Al mismo tiempo, Schiavetti decidió avisar al Banco Central sobre el envío del dinero que se había realizado y la ida de su empleado a las oficinas en busca del recibo. “¿Qué remesa? Nosotros no pedimos nada”, fue la respuesta tajante que recibió del otro lado del teléfono. Nunca el Central había solicitado el dinero y menos aún, había enviado inspectores para retirar los sacos. El jefe del Tesoro languideció. Lo comprendió todo, había caído en una trampa.
Detrás de la ingeniosa estafa había una banda organizada por Héctor “Tito” Rima. Él fue la mente que ideó el plan maestro. Durante medio año se contactó con imprentas para realizar las credenciales falsas, se comunicó con exempleados del banco, como Lorenzo Marino, para acceder a datos sobre la operatoria corriente del organismo, realizó la intervención de la línea telefónica y desvió las llamadas.
La estafa fue tan grande que hasta motivó el cambio de una medida bancaria. Para neutralizar la defraudación, el Gobierno de Menem decidió adelantar el retiro de los australes, que estaba previsto para finales de marzo, para el 15 de enero de 1993.
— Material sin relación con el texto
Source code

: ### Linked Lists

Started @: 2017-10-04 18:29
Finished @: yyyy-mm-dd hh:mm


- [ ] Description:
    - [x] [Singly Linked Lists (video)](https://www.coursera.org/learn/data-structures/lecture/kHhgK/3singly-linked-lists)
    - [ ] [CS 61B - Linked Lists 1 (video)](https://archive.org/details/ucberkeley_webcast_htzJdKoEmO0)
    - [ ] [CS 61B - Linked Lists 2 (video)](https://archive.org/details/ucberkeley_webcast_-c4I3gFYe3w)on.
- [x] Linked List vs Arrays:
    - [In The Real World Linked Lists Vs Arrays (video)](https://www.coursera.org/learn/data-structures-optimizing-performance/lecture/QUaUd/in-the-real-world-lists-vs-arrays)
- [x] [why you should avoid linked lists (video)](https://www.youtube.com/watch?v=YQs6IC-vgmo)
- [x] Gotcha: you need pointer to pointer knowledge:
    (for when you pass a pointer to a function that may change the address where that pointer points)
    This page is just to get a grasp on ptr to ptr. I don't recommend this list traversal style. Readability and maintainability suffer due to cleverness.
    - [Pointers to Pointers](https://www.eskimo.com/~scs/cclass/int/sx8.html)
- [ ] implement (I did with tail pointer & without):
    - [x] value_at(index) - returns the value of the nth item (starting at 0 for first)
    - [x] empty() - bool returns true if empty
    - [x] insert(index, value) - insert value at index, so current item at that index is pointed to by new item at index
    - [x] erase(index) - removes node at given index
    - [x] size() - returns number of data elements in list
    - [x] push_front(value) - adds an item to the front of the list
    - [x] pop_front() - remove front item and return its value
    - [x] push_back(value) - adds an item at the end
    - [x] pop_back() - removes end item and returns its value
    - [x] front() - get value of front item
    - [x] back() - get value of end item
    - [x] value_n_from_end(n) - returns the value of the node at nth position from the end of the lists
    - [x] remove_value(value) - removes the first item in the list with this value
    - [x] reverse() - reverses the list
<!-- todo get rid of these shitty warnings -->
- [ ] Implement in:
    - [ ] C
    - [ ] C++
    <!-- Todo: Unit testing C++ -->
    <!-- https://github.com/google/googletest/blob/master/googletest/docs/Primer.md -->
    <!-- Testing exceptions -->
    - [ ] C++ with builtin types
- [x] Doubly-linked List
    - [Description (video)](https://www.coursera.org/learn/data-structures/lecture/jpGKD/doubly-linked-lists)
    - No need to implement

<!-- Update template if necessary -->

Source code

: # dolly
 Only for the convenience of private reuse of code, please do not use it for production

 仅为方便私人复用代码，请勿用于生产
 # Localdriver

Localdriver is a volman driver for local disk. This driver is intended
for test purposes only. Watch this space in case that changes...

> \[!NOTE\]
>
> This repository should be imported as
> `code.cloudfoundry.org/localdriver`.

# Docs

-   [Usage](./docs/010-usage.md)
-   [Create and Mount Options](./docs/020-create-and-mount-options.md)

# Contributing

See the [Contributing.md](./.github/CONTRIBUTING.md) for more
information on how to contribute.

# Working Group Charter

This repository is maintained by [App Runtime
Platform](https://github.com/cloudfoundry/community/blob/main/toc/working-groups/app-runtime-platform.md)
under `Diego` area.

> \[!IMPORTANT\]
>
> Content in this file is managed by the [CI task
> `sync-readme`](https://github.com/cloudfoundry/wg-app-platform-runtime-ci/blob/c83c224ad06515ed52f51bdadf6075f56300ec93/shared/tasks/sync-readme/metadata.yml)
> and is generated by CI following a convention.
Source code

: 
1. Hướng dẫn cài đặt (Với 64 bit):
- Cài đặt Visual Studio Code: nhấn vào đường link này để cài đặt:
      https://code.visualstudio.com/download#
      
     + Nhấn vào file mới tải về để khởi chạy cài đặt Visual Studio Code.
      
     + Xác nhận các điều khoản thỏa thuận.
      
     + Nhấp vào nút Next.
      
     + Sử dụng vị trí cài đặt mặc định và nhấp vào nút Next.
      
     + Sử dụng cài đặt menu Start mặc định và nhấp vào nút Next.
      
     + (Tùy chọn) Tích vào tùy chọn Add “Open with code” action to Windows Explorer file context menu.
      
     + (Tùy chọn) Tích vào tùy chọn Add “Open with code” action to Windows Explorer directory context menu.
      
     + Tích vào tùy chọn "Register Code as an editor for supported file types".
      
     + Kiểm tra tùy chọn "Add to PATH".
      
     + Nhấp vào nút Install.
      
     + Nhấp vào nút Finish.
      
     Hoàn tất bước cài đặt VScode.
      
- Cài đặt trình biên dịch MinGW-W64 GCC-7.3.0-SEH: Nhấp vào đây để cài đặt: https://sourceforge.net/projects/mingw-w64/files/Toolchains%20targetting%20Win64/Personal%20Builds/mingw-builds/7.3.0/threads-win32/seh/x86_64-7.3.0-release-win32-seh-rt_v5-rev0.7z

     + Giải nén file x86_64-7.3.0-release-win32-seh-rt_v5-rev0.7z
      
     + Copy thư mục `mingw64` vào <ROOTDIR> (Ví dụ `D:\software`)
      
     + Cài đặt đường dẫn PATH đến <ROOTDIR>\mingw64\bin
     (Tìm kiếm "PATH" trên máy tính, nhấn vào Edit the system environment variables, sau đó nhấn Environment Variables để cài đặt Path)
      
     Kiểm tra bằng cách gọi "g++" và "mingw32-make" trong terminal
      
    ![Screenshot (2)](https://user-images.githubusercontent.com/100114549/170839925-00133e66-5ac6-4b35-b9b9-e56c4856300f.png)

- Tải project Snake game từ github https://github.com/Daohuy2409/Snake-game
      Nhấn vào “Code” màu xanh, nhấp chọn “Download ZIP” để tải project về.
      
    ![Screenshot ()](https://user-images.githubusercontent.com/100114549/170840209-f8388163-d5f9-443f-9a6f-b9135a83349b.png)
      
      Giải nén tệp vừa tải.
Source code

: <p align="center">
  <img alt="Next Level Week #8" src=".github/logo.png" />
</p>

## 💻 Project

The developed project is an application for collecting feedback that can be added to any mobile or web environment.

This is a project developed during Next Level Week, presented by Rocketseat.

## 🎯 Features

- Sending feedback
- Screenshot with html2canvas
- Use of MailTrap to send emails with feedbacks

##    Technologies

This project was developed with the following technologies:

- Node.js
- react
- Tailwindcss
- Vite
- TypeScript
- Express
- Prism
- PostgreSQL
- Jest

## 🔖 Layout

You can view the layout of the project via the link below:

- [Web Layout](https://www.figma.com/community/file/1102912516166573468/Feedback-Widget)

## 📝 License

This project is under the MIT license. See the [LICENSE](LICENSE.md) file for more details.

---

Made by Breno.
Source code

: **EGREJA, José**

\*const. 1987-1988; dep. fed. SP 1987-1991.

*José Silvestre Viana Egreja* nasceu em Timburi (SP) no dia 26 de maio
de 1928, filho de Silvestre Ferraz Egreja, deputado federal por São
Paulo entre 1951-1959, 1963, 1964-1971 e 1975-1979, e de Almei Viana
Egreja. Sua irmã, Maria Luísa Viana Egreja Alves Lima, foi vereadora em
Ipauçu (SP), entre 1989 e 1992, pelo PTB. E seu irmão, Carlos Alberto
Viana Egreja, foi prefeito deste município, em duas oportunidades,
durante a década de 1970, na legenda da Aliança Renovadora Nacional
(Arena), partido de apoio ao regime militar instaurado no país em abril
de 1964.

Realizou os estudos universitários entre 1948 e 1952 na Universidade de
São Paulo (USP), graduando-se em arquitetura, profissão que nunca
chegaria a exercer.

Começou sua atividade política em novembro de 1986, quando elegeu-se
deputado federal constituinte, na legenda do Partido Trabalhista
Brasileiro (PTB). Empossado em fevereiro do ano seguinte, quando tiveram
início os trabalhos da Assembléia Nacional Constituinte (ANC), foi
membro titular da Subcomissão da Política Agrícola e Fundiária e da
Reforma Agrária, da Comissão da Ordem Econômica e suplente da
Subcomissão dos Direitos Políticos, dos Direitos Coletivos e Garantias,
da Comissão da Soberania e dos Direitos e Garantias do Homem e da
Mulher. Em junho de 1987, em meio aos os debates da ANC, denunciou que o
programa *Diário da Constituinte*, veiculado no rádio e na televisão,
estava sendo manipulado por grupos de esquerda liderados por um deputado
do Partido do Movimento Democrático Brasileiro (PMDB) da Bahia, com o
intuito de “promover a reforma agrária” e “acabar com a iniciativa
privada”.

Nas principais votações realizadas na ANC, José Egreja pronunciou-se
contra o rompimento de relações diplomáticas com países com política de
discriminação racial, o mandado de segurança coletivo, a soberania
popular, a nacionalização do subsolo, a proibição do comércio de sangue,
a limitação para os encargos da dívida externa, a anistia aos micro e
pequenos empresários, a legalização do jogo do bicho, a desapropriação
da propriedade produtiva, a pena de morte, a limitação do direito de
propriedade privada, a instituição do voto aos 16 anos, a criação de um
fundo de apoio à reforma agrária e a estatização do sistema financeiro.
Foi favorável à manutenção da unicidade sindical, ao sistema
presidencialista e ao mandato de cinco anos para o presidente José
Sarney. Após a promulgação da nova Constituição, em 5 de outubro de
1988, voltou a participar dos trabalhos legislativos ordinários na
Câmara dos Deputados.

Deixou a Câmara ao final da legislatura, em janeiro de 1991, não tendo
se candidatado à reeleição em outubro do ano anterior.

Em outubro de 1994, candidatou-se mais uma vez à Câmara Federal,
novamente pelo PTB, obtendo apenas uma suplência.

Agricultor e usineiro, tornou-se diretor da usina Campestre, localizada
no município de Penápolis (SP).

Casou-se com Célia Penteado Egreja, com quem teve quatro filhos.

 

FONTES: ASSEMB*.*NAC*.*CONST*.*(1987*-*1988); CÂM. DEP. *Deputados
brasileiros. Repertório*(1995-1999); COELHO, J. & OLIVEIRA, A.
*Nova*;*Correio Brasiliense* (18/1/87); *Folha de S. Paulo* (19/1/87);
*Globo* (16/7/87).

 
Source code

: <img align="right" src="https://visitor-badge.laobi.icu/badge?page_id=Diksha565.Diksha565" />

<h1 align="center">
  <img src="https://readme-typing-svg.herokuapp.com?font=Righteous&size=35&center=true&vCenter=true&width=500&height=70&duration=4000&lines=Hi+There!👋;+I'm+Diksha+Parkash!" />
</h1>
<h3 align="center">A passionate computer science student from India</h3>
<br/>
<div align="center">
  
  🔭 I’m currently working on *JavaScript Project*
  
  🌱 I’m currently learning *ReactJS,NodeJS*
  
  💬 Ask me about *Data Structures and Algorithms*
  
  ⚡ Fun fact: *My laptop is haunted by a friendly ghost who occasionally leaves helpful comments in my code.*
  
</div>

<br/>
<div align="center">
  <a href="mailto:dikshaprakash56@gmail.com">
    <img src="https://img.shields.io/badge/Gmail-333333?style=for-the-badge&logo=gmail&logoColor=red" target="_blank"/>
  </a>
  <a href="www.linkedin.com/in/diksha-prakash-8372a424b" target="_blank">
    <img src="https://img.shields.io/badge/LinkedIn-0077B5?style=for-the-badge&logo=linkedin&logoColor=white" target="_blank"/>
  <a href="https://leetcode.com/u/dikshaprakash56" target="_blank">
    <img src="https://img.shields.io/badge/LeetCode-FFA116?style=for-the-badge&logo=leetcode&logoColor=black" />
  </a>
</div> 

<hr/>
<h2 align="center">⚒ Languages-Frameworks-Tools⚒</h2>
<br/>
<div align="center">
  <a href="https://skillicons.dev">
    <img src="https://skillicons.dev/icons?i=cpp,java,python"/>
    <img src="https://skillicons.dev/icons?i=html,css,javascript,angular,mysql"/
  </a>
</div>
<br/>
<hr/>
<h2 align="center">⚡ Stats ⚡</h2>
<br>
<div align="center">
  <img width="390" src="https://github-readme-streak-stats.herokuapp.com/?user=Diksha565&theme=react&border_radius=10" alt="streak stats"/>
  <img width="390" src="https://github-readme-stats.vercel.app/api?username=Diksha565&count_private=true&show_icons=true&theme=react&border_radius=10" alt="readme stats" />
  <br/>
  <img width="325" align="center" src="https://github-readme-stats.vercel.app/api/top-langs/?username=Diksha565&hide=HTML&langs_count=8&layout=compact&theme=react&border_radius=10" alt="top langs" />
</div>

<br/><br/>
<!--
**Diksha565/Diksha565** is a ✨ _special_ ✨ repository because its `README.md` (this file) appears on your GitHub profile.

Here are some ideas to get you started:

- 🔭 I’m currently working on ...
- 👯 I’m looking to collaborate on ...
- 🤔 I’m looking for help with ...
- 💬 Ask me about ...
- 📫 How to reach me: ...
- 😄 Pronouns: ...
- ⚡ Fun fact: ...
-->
El desenlace menos pensado
Al principio, todo parecía salir como estaba previsto. La estafa ocupaba todas las tapas de los diarios y no había ninguna pista de quiénes podían ser los delincuentes. Pero el desconcierto de los investigadores no duró mucho. Alguien habló de más y con la persona menos indicada: un pai umbanda.
Aunque nunca lo reconoció, uno de los ladrones, visitaba frecuentemente a un pai umbanda y le contó sobre el engaño. El pai, que era informante de la Policía, lo delató ante los agentes de una brigada de Lanús.
Los integrantes de la banda cayeron uno por uno. La causa tuvo más de 40 detenidos, pero apenas una docena llegó a juicio.
Hasta Schiavetti fue indagado y alegó su propia ignorancia. “Fui engañado. Es más, no estaba preparado para el cargo que ocupaba. La plata no era lo mío”, dijo en su defensa ante el Tribunal que terminó absolviendo a los empleados del banco por considerar que habían sido engañados por los estafadores.
De los imputados, solo cinco -Gregorio Collia, Néstor Collia, Sergio Turza Nocetti, Lorenzo Marino y Héctor Mena- fueron finalmente condenados con penas de entre tres años y cuatro meses a cuatro. Rima, el cerebro de la organización, luego de ser detenido, mientras esperaba el juicio oral, consiguió ser liberado tras pagar una fianza de 400 mil pesos, que meses después descubrieron eran avales falsos.
Del dinero robado, solo se recuperó un millón de dólares.
En 2017, la historia dio origen a una serie en la Televisión Pública, dirigida por Hugo Grosso y protagonizada por Luis Machín.